If FEMA can wait until the holiday weekend to release bad news, it's
hard to fault the United Way of New York City for waiting until now to reveal its own: Former chief Ralph Dickerson, Jr. has agreed to reimburse the organization $227,000 for personal expenses he charged to the organization before his resignation in 2003. The strategy seems to work: the New York Times carried the story on Friday, but a Google search on
Saturday shows no other news outlet with the story.
The largest portion was for $190,000 in donated hotel points. Mr. Dickerson's office had administered the points program off the regular books.
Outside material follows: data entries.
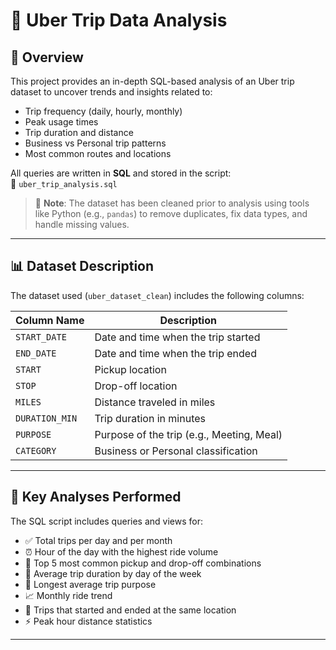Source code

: 
# 🚕 Uber Trip Data Analysis

## 📌 Overview

This project provides an in-depth SQL-based analysis of an Uber trip dataset to uncover trends and insights related to:

- Trip frequency (daily, hourly, monthly)
- Peak usage times
- Trip duration and distance
- Business vs Personal trip patterns
- Most common routes and locations

All queries are written in **SQL** and stored in the script:  
📄 `uber_trip_analysis.sql`

> 🧹 **Note**: The dataset has been cleaned prior to analysis using tools like Python (e.g., `pandas`) to remove duplicates, fix data types, and handle missing values.

---

## 📊 Dataset Description

The dataset used (`uber_dataset_clean`) includes the following columns:

| Column Name     | Description                                      |
|------------------|--------------------------------------------------|
| `START_DATE`     | Date and time when the trip started              |
| `END_DATE`       | Date and time when the trip ended                |
| `START`          | Pickup location                                  |
| `STOP`           | Drop-off location                                |
| `MILES`          | Distance traveled in miles                       |
| `DURATION_MIN`   | Trip duration in minutes                         |
| `PURPOSE`        | Purpose of the trip (e.g., Meeting, Meal)        |
| `CATEGORY`       | Business or Personal classification              |

---

## 🧠 Key Analyses Performed

The SQL script includes queries and views for:

- ✅ Total trips per day and per month  
- ⏰ Hour of the day with the highest ride volume  
- 🧭 Top 5 most common pickup and drop-off combinations  
- 📅 Average trip duration by day of the week  
- 🔄 Longest average trip purpose  
- 📈 Monthly ride trend  
- 🔁 Trips that started and ended at the same location  
- ⚡ Peak hour distance statistics  

---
So the revelation of the diversion coincided with the departure of his long-term assistant earlier this year.
As explained in an articles in the Times travel section last year, hotel points, unlike airline miles, can be converted into a wide variety of other benefits and are in many ways equivalent to cash. (Donation of miles and points to charities is significant but not large in comparison to the total miles and points, because such donations are not deductible.)
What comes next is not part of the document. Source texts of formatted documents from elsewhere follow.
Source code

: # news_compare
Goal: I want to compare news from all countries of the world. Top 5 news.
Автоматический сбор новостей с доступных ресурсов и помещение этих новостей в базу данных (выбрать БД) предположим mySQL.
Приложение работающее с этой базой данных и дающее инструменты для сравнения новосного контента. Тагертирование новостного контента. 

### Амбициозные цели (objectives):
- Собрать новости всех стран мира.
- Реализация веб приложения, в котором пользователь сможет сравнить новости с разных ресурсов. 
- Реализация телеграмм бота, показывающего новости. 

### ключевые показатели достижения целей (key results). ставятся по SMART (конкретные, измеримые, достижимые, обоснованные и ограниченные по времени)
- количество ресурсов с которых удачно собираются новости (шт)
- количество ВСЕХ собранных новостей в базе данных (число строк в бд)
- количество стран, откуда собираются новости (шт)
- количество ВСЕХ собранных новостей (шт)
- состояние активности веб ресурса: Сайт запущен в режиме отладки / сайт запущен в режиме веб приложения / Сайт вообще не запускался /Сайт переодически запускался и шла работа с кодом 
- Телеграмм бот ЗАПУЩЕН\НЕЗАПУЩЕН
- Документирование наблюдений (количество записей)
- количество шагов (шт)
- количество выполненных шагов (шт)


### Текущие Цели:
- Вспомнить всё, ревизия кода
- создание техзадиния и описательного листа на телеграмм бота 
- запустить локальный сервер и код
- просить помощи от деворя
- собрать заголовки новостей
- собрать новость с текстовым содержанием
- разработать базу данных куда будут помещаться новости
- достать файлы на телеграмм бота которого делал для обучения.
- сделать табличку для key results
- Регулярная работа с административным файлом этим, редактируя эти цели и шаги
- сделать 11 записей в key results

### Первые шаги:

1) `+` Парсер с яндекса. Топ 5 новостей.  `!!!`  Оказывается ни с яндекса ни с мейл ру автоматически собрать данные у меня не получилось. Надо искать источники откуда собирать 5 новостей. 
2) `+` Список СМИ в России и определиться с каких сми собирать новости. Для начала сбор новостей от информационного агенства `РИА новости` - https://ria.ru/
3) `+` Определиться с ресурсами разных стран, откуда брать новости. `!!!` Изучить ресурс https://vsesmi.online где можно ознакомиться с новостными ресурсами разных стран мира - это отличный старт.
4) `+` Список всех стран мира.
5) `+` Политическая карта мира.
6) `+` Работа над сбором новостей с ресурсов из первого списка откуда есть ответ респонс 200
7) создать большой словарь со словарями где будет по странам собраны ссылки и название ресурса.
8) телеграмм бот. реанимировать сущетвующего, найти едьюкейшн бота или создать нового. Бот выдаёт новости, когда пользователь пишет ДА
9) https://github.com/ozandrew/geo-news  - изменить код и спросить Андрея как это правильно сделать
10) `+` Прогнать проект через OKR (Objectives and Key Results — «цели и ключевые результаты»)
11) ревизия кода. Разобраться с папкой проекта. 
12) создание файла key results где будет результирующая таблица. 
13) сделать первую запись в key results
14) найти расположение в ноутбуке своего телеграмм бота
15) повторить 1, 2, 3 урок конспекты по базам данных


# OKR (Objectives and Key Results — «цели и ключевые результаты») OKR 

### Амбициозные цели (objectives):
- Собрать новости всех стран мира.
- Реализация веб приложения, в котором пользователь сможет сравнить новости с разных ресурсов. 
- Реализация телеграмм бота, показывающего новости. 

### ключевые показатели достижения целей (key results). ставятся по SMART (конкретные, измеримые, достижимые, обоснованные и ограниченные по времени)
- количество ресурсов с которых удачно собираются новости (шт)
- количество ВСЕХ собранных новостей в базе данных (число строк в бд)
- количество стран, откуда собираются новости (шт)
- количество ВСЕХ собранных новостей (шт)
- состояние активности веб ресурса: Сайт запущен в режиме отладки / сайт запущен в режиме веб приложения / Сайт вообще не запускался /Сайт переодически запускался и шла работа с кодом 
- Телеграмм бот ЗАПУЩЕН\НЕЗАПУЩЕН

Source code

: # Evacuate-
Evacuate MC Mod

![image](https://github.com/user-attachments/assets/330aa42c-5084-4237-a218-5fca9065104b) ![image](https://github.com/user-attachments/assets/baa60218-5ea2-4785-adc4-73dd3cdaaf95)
The Times story recalls the sudden, unexplained resignation of Mr. Dickerson in 2003 after 33 years in the United Way system. Not noted at the time, but significant in retrospect, is the scandal at the United Way of the National Capital Area in 2002. The former head of the UWNCA, Oral Suer, was eventually convicted of fraud and the then head, Norman Taylor, was forced to resign for diversion of resources for personal use. Both were long time associates of William Aramony, who served prison time for his own abuses at the United Way of America in the eighties and early nineties.
Aramony, Suer, and Dickerson had presided over tremendous growth in United Way during their careers. However, the standards of one era of United Way fundraising proved to be unacceptable to the next generation. Not coincidently, rules were changed in the mid-nineties to clear the way for significantly higher direct compensation of charity executives and discouragement of self-authorized perks. Mr. Dickerson has one foot in both eras, however, as he was by far the highest paid United Way executive at the time of his resignation.
Lessons for charity internal controls:
- pay special attention to the accounting of in-kind donations, especially intangibles like airline miles, and
- be very concerned when executive tenure spans generations.